- [EXERCISE DETAILS]:
For each line of the material, check for the string "Termux"; then state how many lines had it, giving only the number.

- [DATA UNDER STUDY]:
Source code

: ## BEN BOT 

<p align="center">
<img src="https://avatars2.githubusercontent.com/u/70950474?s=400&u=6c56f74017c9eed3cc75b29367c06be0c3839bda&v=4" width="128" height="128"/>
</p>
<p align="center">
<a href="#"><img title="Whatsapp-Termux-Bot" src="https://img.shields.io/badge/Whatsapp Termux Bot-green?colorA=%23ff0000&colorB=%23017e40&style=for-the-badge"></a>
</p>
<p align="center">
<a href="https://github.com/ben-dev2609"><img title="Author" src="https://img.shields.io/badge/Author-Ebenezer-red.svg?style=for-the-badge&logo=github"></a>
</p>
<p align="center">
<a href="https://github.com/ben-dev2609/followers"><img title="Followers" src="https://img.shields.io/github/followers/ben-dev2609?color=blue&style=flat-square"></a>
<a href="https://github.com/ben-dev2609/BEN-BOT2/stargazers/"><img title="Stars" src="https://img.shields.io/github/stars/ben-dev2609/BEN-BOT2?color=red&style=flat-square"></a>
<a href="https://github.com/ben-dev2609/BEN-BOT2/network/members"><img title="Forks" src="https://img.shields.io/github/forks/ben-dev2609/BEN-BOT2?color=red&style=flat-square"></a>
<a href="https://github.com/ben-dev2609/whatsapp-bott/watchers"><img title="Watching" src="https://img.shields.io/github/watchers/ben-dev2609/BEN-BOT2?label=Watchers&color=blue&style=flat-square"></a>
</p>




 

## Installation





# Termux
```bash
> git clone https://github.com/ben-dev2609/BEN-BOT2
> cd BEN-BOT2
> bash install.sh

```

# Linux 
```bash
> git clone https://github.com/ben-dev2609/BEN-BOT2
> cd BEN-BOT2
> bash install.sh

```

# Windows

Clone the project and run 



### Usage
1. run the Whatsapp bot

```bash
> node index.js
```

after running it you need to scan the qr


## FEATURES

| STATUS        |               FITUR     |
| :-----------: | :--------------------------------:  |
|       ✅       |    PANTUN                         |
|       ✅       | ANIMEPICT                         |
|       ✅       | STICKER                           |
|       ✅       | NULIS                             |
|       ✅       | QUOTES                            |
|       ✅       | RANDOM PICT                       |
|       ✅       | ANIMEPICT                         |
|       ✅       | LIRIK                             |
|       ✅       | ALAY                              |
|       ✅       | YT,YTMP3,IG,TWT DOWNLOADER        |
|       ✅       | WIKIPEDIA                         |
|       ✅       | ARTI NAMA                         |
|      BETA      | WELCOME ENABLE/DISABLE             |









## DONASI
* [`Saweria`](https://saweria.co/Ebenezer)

- [ANSWER SPACE]:
2